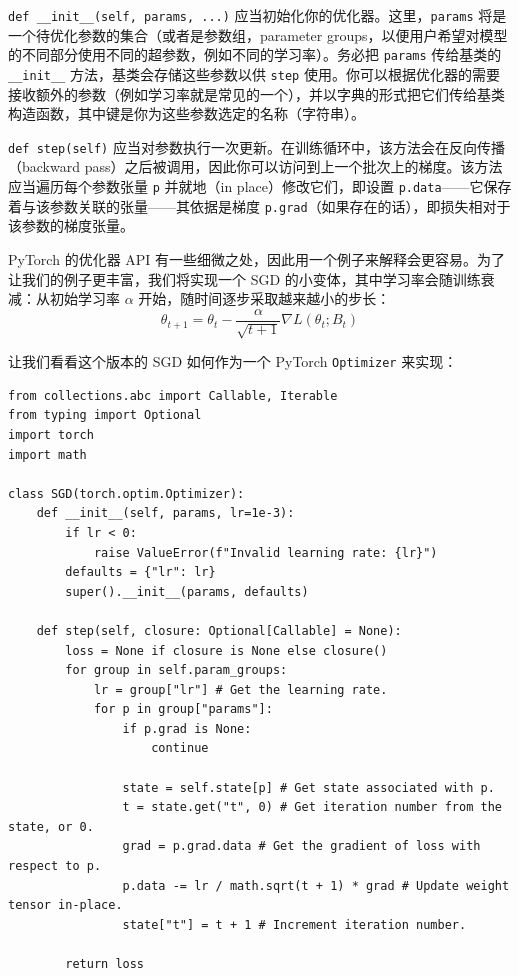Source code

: \texttt{def \_\_init\_\_(self, params, ...)} 应当初始化你的优化器。这里，\texttt{params} 将是一个待优化参数的集合（或者是参数组，parameter groups，以便用户希望对模型的不同部分使用不同的超参数，例如不同的学习率）。务必把 \texttt{params} 传给基类的 \texttt{\_\_init\_\_} 方法，基类会存储这些参数以供 \texttt{step} 使用。你可以根据优化器的需要接收额外的参数（例如学习率就是常见的一个），并以字典的形式把它们传给基类构造函数，其中键是你为这些参数选定的名称（字符串）。

\texttt{def step(self)} 应当对参数执行一次更新。在训练循环中，该方法会在反向传播（backward pass）之后被调用，因此你可以访问到上一个批次上的梯度。该方法应当遍历每个参数张量 \texttt{p} 并就地（in place）修改它们，即设置 \texttt{p.data}——它保存着与该参数关联的张量——其依据是梯度 \texttt{p.grad}（如果存在的话），即损失相对于该参数的梯度张量。

PyTorch 的优化器 API 有一些细微之处，因此用一个例子来解释会更容易。为了让我们的例子更丰富，我们将实现一个 SGD 的小变体，其中学习率会随训练衰减：从初始学习率 $\alpha$ 开始，随时间逐步采取越来越小的步长：
\begin{equation*}
\theta_{t+1} = \theta_t - \frac{\alpha}{\sqrt{t+1}} \nabla L(\theta_t; B_t) \tag{20}
\end{equation*}

让我们看看这个版本的 SGD 如何作为一个 PyTorch \texttt{Optimizer} 来实现：

\begin{lstlisting}
from collections.abc import Callable, Iterable
from typing import Optional
import torch
import math

class SGD(torch.optim.Optimizer):
    def __init__(self, params, lr=1e-3):
        if lr < 0:
            raise ValueError(f"Invalid learning rate: {lr}")
        defaults = {"lr": lr}
        super().__init__(params, defaults)

    def step(self, closure: Optional[Callable] = None):
        loss = None if closure is None else closure()
        for group in self.param_groups:
            lr = group["lr"] # Get the learning rate.
            for p in group["params"]:
                if p.grad is None:
                    continue

                state = self.state[p] # Get state associated with p.
                t = state.get("t", 0) # Get iteration number from the state, or 0.
                grad = p.grad.data # Get the gradient of loss with respect to p.
                p.data -= lr / math.sqrt(t + 1) * grad # Update weight tensor in-place.
                state["t"] = t + 1 # Increment iteration number.

        return loss
\end{lstlisting}

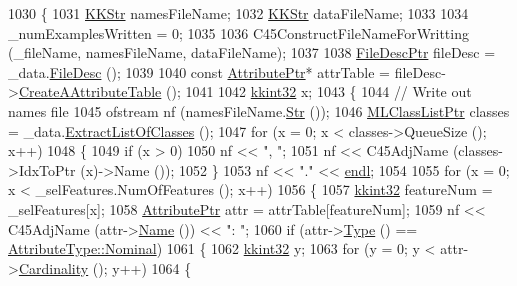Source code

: \begin{DoxyCode}
1030 \{
1031   \hyperlink{class_k_k_b_1_1_k_k_str}{KKStr}  namesFileName;
1032   \hyperlink{class_k_k_b_1_1_k_k_str}{KKStr}  dataFileName;
1033 
1034   \_numExamplesWritten = 0;
1035   
1036   C45ConstructFileNameForWritting (\_fileName, namesFileName, dataFileName);
1037 
1038   \hyperlink{class_k_k_m_l_l_1_1_file_desc}{FileDescPtr} fileDesc = \_data.\hyperlink{class_k_k_m_l_l_1_1_feature_vector_list_a736923be9c4ac7553a5aa87dd24efd16}{FileDesc} ();
1039 
1040   \textcolor{keyword}{const} \hyperlink{class_k_k_m_l_l_1_1_attribute}{AttributePtr}*  attrTable = fileDesc->\hyperlink{class_k_k_m_l_l_1_1_file_desc_ab06cc9c9bd6ef17e487d5760ab4ff5f7}{CreateAAttributeTable} ();
1041 
1042   \hyperlink{namespace_k_k_b_a8fa4952cc84fda1de4bec1fbdd8d5b1b}{kkint32}  x;
1043   \{
1044     \textcolor{comment}{// Write out names file}
1045     ofstream  nf (namesFileName.\hyperlink{class_k_k_b_1_1_k_k_str_ad574e6c0fe7f6ce1ba3ab0a8ce2fbd52}{Str} ());
1046     \hyperlink{class_k_k_m_l_l_1_1_m_l_class_list}{MLClassListPtr}  classes = \_data.\hyperlink{class_k_k_m_l_l_1_1_feature_vector_list_af4bffa9713e7632b9e0e33f931528164}{ExtractListOfClasses} ();
1047     \textcolor{keywordflow}{for}  (x = 0;  x < classes->QueueSize ();  x++)
1048     \{
1049       \textcolor{keywordflow}{if}  (x > 0)
1050         nf << \textcolor{stringliteral}{", "};
1051       nf << C45AdjName (classes->IdxToPtr (x)->Name ());
1052     \}
1053     nf << \textcolor{stringliteral}{"."} << \hyperlink{namespace_k_k_b_ad1f50f65af6adc8fa9e6f62d007818a8}{endl};
1054 
1055     \textcolor{keywordflow}{for}  (x = 0;  x < \_selFeatures.NumOfFeatures ();  x++)
1056     \{
1057       \hyperlink{namespace_k_k_b_a8fa4952cc84fda1de4bec1fbdd8d5b1b}{kkint32}  featureNum = \_selFeatures[x];
1058       \hyperlink{class_k_k_m_l_l_1_1_attribute}{AttributePtr} attr = attrTable[featureNum];
1059       nf << C45AdjName (attr->\hyperlink{class_k_k_m_l_l_1_1_attribute_a3cd12e05138dfbda83c6802dc984e394}{Name} ()) << \textcolor{stringliteral}{": "};
1060       \textcolor{keywordflow}{if}  (attr->\hyperlink{class_k_k_m_l_l_1_1_attribute_ae867c1b4e264fb7be26941730364116d}{Type} () == \hyperlink{namespace_k_k_m_l_l_a99973706982b59debba670e2480555aba8c28d7c312116b8a46e2f466cb33d5b4}{AttributeType::Nominal})
1061       \{
1062         \hyperlink{namespace_k_k_b_a8fa4952cc84fda1de4bec1fbdd8d5b1b}{kkint32} y;
1063         \textcolor{keywordflow}{for}  (y = 0;  y < attr->\hyperlink{class_k_k_m_l_l_1_1_attribute_a7a7e8d04e3a93b47f6c2d1f99f0e42c6}{Cardinality} ();  y++)
1064         \{

\end{DoxyCode}
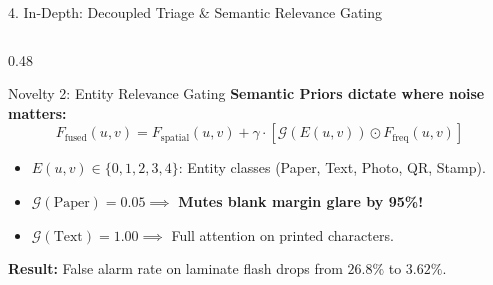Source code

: \documentclass[aspectratio=169, 10pt]{beamer}
\begin{document}
\begin{frame}{4. In-Depth: Decoupled Triage \& Semantic Relevance Gating}
\begin{columns}[T]
    \begin{column}{0.48\textwidth}
      \begin{crispbox}{Novelty 2: Entity Relevance Gating}
        \textbf{Semantic Priors dictate where noise matters:}
        $$F_{\text{fused}}(u,v) = F_{\text{spatial}}(u,v) + \gamma \cdot \left[ \mathcal{G}(E(u,v)) \odot F_{\text{freq}}(u,v) \right]$$
        \begin{itemize}\scriptsize
          \item $E(u,v) \in \{0, 1, 2, 3, 4\}$: Entity classes (Paper, Text, Photo, QR, Stamp).
          \item $\mathcal{G}(\text{Paper}) = 0.05 \implies$ \textbf{Mutes blank margin glare by 95\%!}
          \item $\mathcal{G}(\text{Text}) = 1.00 \implies$ Full attention on printed characters.
        \end{itemize}
        \textbf{Result:} False alarm rate on laminate flash drops from $26.8\%$ to $\mathbf{3.62\%}$.
      \end{crispbox}
    \end{column}
  \end{columns}
\end{frame}
\end{document}
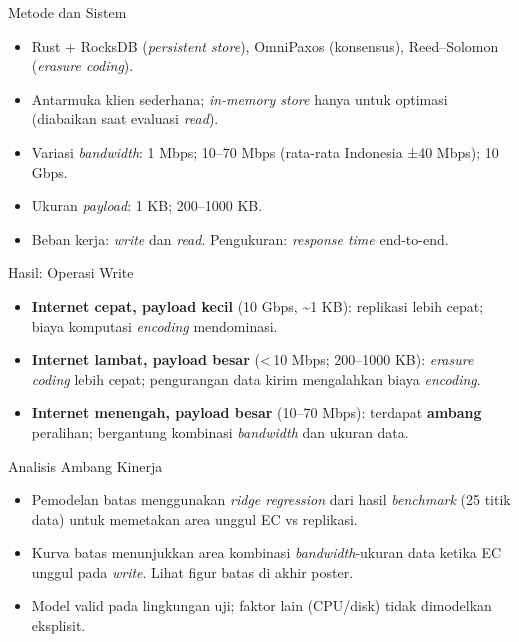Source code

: \documentclass[a2,portrait]{config/poster/a0poster}
\newcommand{\postersection}[1]{%
	\begin{tcolorbox}[
		colback=MainBlue,
		colframe=MainBlue,
		fonttitle=\bfseries,
		coltext=white,
		sharp corners,
		boxrule=0pt,
		top=0pt,
		bottom=0pt,
		halign=center
	]
	\normalsize #1
	\end{tcolorbox}%
}
\begin{document}
\begin{multicols}{2}

\postersection{Metode dan Sistem}
\begin{itemize}
	\item Rust + RocksDB (\textit{persistent store}), OmniPaxos (konsensus), Reed–Solomon (\textit{erasure coding}).
	\item Antarmuka klien sederhana; \textit{in-memory store} hanya untuk optimasi (diabaikan saat evaluasi \textit{read}).
\end{itemize}
\begin{itemize}
	\item Variasi \textit{bandwidth}: 1 Mbps; 10–70 Mbps (rata-rata Indonesia ±40 Mbps); 10 Gbps.
	\item Ukuran \textit{payload}: 1 KB; 200–1000 KB.
	\item Beban kerja: \textit{write} dan \textit{read}. Pengukuran: \textit{response time} end-to-end.
\end{itemize}


\postersection{Hasil: Operasi Write}
\begin{itemize}
	\item \textbf{Internet cepat, payload kecil} (10 Gbps, \textasciitilde1 KB): replikasi lebih cepat; biaya komputasi \textit{encoding} mendominasi.
	\item \textbf{Internet lambat, payload besar} (\textless{}\,10 Mbps; 200–1000 KB): \textit{erasure coding} lebih cepat; pengurangan data kirim mengalahkan biaya \textit{encoding}.
	\item \textbf{Internet menengah, payload besar} (10–70 Mbps): terdapat \textbf{ambang} peralihan; bergantung kombinasi \textit{bandwidth} dan ukuran data.
\end{itemize}


\postersection{Analisis Ambang Kinerja}
\begin{itemize}
	\item Pemodelan batas menggunakan \textit{ridge regression} dari hasil \textit{benchmark} (25 titik data) untuk memetakan area unggul EC vs replikasi.
	\item Kurva batas menunjukkan area kombinasi \textit{bandwidth}-ukuran data ketika EC unggul pada \textit{write}. Lihat figur batas di akhir poster.
	\item Model valid pada lingkungan uji; faktor lain (CPU/disk) tidak dimodelkan eksplisit.
\end{itemize}


\end{multicols}
\end{document}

__How to complete this task__.
Using the entries above, say how many lines contain the string "documentclass"; the number is the full reply.

__Written answer__.
2